Installation and quick start

HDRFS is a single Python program, with one dependency (fusepy) which is available in Ubuntu 17.04 and above:

# apt install python3-fusepy

Alternatively, you can get fusepy from here: https://github.com/terencehonles/fusepy. If you don't want to install fusepy, you can just download fuse.py save it as fusepy.py in the same directory as hdrfs.py.

Once fusepy is installed, download hdrfs.py and launch it like this:

$ ./hdrfs.py /path/to/mount/point

By default, it will create Log and Index files in the current directory. This can be changed using options. View all options as follows:

$ ./hdrfs.py --help

Non-features

• HDRFS does not compress data. If you wish to compress your data, use an underlying filesystem which supports compression (such as btrfs), or compress the volume files manually (this will take them offline - you must uncompress them before HDRFS will be able to read from them).

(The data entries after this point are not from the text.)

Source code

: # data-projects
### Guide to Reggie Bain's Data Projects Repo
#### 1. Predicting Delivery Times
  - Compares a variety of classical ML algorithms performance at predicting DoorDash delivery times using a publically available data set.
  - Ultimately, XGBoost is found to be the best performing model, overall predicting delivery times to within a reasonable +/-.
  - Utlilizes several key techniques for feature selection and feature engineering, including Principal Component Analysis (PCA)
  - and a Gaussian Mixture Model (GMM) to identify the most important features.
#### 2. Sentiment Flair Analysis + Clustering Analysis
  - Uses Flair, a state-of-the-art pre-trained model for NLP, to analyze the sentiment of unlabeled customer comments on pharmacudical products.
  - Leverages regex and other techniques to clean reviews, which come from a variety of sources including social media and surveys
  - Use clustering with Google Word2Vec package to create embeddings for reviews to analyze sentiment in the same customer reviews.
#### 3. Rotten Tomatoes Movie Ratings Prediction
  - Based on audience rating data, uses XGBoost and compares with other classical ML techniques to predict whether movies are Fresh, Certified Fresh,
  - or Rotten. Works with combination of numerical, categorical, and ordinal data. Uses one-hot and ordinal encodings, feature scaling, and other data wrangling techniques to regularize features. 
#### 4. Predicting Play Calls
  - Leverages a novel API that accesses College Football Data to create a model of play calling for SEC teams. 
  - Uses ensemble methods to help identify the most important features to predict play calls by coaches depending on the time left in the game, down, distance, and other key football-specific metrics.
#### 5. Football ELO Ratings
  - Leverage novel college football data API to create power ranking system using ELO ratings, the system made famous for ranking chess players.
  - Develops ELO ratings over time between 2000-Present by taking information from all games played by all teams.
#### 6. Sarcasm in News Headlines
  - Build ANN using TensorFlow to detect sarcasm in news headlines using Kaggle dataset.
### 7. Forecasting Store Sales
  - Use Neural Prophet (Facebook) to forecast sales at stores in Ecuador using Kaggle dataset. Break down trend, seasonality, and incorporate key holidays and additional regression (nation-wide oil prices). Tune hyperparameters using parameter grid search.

• HDRFS does not encrypt data. If you wish to encrypt your data, use an underlying filesystem which supports encryption, or take the volume files offline and encrypt them using another tool. If you have a strong need for data security, you should consult a security professional.

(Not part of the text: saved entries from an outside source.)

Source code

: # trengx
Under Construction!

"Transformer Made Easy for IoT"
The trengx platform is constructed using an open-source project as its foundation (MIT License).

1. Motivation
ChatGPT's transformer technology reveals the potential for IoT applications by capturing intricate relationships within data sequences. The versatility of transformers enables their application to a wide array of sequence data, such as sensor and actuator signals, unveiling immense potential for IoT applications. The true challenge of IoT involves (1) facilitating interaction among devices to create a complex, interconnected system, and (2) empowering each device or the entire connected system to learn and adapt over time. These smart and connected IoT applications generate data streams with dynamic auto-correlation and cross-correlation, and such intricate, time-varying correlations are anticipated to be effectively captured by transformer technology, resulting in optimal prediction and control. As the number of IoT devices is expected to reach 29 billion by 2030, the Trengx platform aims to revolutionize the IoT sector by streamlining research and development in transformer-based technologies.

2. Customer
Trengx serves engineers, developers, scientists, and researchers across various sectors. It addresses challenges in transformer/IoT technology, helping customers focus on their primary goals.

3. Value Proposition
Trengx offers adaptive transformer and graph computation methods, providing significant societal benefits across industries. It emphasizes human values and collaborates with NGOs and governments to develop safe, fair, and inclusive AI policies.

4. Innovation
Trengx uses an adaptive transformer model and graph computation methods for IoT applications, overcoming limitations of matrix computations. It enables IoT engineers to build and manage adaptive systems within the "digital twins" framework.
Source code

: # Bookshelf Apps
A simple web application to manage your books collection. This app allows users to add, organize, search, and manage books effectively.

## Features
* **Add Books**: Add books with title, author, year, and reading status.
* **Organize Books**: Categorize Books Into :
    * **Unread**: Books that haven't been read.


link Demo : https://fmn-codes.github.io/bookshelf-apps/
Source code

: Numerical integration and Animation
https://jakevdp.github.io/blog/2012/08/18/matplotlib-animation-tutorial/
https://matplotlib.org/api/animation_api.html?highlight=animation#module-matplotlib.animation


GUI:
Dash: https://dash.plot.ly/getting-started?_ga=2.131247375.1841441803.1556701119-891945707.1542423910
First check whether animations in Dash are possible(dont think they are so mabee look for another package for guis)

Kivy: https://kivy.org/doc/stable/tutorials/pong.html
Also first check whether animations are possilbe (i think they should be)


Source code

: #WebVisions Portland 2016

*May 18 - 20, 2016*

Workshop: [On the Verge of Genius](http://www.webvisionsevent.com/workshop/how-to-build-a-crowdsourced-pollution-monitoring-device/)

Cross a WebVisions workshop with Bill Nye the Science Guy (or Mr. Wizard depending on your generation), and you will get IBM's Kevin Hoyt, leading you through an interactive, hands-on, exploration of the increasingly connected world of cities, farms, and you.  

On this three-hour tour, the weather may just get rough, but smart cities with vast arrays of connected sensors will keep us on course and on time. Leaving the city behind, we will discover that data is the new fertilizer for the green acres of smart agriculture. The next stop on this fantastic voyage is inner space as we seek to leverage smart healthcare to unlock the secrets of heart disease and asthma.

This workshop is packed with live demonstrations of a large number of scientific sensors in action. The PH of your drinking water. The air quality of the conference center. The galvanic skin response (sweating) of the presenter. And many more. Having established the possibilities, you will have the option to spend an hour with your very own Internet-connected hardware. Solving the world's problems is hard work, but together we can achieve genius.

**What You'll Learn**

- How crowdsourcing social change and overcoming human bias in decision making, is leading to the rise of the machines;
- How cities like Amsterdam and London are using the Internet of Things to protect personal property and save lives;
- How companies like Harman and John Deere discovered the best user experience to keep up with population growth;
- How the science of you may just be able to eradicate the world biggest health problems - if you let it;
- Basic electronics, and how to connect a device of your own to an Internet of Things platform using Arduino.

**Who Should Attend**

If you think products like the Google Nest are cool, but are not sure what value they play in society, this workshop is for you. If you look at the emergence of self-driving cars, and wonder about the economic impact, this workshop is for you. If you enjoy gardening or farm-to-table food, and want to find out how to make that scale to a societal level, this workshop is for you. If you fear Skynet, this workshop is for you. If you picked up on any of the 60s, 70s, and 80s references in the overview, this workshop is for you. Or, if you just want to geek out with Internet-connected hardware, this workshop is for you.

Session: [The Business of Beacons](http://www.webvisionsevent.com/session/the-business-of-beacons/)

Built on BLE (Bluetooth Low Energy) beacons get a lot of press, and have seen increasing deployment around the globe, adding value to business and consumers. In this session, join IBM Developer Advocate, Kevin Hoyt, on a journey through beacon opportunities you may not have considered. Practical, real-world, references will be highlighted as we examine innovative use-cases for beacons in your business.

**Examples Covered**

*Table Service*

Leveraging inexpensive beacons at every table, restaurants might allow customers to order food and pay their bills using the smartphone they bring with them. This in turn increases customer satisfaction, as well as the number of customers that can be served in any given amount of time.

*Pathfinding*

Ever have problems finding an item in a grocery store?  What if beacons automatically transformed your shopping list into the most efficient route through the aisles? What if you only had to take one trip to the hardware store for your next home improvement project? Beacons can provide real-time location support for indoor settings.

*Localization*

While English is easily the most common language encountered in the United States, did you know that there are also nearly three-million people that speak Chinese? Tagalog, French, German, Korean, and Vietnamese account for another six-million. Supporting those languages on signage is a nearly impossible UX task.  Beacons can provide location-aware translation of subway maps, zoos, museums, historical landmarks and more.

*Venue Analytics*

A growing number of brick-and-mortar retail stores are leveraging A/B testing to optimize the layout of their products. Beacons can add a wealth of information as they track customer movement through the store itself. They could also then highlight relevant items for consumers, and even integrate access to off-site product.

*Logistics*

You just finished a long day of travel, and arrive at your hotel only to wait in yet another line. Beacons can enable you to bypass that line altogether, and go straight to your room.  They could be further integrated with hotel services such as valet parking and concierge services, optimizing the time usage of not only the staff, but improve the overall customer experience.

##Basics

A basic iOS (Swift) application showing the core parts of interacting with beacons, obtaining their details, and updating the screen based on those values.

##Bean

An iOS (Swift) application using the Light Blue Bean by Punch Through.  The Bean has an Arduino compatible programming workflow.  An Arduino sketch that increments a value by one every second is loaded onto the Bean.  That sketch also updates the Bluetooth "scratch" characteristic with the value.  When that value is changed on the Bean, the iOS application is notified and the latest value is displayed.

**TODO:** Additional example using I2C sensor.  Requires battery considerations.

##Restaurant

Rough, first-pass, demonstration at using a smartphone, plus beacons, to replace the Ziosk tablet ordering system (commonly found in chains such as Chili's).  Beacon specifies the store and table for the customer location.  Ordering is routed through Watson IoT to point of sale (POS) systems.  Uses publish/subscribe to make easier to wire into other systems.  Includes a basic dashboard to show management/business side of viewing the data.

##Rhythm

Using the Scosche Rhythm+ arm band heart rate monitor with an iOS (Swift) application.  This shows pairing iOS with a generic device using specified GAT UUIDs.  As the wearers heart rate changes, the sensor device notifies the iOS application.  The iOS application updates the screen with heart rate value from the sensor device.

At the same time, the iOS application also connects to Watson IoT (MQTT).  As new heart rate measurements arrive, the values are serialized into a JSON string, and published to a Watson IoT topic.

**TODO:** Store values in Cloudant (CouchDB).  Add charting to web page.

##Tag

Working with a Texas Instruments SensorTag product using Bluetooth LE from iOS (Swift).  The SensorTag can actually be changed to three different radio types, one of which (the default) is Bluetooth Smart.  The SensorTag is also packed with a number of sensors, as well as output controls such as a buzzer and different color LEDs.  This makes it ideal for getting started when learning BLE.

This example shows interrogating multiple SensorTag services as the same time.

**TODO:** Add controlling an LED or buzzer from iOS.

• HDRFS does not store parity data. Thanks to the use of checksums, data corruption in an HDRFS volume can be detected - but it cannot be fixed. Instead, HDRFS relies on its underlying filesystem to provide RAID-like features.

• HDRFS does not enforce permissions checks. Permission bits, owners, and groups are recorded faithfully, but not used to grant or deny access.This means you can chown or chmod a file to whatever you like. This non-feature is consistent with HDRFS being a single-user personal filesystem. HDRFS makes no attempt to support locking.

• HDRFS is not a high-performance multi-user filesystem. Although you could run a database server on it, performance may be problematic. Any application which writes and overwrites lots of transient data is likely to generate unmanageably large and useless Log files.

How does a filesystem help make backups easier?

HDRFS's primary benefit is its volume management. It is very simple to manage a small number of large files which never change. You can take backups and layer on compression, encryption and erasure coding, and because the volumes never change, you only have to do this once. If you go to the effort of dividing your data into n erasure-coded blocks hosted on n different cloud storage providers, you don't want to have to repeat that when you do your next backup.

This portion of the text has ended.